• **Problem to solve**
In the listing below, locate the lines bearing the word "itself". Copy every one of them.

• **Records to process**
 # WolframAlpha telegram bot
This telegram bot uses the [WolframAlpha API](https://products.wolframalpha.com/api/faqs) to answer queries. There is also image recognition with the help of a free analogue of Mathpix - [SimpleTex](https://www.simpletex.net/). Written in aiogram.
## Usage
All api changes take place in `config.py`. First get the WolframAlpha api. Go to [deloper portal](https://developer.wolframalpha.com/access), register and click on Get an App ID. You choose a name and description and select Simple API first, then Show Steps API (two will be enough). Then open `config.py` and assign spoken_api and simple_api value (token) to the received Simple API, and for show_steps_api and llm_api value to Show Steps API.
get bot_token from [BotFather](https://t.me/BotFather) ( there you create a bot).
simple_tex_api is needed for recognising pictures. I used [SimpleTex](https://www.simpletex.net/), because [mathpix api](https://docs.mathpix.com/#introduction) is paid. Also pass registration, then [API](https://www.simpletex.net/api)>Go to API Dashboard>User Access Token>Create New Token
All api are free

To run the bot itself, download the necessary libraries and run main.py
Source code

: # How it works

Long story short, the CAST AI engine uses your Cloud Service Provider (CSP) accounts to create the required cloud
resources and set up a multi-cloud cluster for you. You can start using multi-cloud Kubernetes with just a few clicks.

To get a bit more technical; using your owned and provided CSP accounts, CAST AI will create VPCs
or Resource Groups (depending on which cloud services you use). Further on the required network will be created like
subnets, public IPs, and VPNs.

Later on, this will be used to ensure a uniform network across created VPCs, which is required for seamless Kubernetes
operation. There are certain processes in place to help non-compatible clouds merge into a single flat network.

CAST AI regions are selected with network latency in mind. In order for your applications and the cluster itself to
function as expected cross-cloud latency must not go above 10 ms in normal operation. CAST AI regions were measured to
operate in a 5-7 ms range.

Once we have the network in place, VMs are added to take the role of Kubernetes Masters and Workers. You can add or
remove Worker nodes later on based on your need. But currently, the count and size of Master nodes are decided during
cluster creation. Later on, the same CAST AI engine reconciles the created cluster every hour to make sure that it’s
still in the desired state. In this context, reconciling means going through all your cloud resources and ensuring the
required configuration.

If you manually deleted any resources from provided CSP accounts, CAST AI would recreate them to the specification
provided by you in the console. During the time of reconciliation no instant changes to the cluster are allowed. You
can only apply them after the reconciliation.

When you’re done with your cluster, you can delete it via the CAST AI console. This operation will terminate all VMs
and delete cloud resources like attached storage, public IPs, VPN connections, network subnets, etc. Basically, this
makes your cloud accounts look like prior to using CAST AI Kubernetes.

==

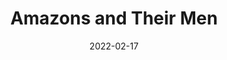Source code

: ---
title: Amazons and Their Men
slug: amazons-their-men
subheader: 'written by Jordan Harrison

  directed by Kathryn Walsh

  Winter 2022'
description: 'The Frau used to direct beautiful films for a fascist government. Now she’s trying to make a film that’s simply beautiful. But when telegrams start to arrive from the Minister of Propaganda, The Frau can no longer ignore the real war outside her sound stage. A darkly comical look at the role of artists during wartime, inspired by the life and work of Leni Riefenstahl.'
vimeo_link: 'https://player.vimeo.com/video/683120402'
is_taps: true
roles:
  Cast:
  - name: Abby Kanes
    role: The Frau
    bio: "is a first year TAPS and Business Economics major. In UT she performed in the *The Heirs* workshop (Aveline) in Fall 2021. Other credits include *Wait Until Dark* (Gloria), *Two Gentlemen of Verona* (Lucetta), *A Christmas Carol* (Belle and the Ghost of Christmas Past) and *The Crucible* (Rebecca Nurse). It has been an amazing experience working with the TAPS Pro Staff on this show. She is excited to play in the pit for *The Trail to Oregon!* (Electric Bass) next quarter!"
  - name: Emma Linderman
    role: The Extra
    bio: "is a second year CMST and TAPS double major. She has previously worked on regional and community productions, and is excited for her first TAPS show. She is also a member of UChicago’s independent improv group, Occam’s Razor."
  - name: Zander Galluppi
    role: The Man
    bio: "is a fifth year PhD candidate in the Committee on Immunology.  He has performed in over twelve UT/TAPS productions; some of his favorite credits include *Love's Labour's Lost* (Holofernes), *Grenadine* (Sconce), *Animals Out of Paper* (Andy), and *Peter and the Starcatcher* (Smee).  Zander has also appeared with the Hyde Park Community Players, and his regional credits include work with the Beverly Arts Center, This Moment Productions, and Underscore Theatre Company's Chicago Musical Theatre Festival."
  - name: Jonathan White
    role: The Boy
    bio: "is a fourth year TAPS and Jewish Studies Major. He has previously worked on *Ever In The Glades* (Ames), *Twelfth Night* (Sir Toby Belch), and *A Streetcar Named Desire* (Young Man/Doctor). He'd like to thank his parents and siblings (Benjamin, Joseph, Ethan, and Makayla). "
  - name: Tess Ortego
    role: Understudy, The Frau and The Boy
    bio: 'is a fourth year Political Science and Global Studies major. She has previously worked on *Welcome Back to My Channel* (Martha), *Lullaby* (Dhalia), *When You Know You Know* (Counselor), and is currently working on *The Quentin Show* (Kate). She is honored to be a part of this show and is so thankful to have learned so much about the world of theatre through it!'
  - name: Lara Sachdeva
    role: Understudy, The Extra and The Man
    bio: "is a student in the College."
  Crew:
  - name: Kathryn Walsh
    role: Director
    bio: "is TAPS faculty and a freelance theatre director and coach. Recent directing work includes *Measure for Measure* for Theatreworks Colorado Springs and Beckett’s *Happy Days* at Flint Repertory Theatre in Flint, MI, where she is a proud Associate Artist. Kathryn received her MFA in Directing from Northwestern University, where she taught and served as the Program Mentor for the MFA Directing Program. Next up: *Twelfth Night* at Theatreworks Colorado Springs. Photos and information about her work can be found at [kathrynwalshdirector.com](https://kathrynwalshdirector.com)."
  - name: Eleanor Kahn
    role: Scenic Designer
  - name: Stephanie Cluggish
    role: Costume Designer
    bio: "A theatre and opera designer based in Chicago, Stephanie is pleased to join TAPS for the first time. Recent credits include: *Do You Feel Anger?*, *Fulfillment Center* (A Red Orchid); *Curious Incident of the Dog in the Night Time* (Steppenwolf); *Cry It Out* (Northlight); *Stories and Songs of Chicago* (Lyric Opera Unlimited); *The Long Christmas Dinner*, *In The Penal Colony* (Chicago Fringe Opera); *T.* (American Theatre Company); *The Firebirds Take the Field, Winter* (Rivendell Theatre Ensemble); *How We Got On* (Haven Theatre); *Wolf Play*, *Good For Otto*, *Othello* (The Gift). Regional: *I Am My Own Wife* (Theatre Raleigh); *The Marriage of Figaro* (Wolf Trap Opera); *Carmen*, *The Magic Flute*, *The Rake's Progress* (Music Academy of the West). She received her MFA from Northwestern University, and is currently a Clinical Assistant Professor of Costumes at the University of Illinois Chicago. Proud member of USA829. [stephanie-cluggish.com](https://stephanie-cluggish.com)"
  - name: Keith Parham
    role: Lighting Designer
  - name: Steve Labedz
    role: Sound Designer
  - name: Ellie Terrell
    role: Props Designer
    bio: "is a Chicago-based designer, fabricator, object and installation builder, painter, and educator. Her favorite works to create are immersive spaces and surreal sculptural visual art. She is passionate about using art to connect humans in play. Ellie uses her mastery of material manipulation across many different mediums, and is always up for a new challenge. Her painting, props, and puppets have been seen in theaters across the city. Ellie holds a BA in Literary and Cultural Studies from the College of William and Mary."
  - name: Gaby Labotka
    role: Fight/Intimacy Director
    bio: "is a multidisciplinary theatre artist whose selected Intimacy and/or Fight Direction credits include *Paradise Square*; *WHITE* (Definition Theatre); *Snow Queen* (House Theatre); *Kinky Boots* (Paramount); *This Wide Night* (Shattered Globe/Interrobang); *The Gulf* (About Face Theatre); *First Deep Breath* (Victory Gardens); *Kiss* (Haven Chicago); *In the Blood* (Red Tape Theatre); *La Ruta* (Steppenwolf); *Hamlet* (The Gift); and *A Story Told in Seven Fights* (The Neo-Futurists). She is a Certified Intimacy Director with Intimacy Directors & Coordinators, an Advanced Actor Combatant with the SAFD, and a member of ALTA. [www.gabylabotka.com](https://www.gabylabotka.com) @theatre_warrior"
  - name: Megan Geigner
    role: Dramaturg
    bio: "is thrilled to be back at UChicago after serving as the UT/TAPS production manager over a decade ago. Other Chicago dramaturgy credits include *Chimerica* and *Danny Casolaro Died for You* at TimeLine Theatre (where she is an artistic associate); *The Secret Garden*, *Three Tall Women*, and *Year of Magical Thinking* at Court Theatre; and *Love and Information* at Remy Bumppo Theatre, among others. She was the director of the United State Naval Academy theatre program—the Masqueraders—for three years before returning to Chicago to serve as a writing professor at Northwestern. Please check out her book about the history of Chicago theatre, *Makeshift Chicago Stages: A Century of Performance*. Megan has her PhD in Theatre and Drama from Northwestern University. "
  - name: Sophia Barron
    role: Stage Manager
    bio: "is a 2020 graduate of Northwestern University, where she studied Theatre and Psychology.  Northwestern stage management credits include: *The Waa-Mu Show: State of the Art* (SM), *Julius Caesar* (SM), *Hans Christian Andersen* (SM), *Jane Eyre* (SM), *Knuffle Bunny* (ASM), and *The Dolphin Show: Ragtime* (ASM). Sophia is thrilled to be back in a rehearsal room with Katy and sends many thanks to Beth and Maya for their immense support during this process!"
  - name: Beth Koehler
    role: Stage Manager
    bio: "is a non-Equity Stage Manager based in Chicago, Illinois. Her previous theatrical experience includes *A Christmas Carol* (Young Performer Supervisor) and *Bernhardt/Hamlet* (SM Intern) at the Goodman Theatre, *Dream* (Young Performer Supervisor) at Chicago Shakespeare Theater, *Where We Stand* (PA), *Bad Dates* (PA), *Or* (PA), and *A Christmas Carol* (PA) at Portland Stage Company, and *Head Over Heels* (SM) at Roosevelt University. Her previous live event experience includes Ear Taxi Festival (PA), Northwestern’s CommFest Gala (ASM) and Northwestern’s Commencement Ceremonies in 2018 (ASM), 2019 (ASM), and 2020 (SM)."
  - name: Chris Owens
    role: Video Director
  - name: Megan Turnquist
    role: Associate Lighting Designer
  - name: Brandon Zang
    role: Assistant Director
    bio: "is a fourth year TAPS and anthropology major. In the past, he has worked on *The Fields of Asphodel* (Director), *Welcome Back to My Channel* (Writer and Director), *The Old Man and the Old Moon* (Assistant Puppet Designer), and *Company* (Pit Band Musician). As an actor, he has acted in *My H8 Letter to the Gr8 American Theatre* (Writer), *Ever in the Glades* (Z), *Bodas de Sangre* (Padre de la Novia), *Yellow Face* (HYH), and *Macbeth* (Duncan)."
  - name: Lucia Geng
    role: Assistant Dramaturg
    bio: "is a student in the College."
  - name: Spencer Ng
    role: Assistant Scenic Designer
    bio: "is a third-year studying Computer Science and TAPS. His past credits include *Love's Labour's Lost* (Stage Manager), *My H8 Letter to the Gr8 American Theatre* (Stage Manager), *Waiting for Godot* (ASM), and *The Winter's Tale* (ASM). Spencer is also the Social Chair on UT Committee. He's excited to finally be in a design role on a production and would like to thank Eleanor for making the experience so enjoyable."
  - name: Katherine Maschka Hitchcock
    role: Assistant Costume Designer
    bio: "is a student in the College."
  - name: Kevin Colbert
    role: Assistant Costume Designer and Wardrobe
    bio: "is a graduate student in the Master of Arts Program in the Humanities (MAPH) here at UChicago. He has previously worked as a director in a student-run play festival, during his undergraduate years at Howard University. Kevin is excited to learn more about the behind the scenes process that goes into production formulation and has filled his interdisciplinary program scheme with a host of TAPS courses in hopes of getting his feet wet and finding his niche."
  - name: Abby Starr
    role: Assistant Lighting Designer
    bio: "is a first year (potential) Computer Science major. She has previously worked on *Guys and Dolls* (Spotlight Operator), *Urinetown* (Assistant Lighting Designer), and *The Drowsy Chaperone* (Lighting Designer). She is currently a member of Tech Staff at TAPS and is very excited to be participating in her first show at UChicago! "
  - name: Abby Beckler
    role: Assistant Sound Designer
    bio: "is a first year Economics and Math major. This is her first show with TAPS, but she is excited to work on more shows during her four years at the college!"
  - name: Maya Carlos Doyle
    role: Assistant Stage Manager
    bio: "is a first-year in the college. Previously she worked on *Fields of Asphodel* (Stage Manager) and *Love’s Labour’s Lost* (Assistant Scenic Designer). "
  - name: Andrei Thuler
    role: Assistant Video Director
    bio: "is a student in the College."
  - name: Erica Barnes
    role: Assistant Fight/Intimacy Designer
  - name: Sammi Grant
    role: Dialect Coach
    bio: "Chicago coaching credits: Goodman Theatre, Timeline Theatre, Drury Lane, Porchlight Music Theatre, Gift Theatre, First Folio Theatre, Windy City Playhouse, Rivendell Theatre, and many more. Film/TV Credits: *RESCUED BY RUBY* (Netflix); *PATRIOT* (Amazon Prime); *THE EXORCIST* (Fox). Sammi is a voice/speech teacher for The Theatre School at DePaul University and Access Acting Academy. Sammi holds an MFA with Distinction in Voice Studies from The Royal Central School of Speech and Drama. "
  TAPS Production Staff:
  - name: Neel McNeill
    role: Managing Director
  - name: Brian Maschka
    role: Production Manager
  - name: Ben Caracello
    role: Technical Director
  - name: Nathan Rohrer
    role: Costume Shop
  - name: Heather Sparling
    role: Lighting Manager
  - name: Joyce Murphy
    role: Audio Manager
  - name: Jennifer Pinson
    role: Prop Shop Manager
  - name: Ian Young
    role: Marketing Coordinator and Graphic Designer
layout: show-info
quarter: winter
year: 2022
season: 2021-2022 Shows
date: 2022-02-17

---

• **Task solution**
To run the bot itself, download the necessary libraries and run main.py
CAST AI regions are selected with network latency in mind. In order for your applications and the cluster itself to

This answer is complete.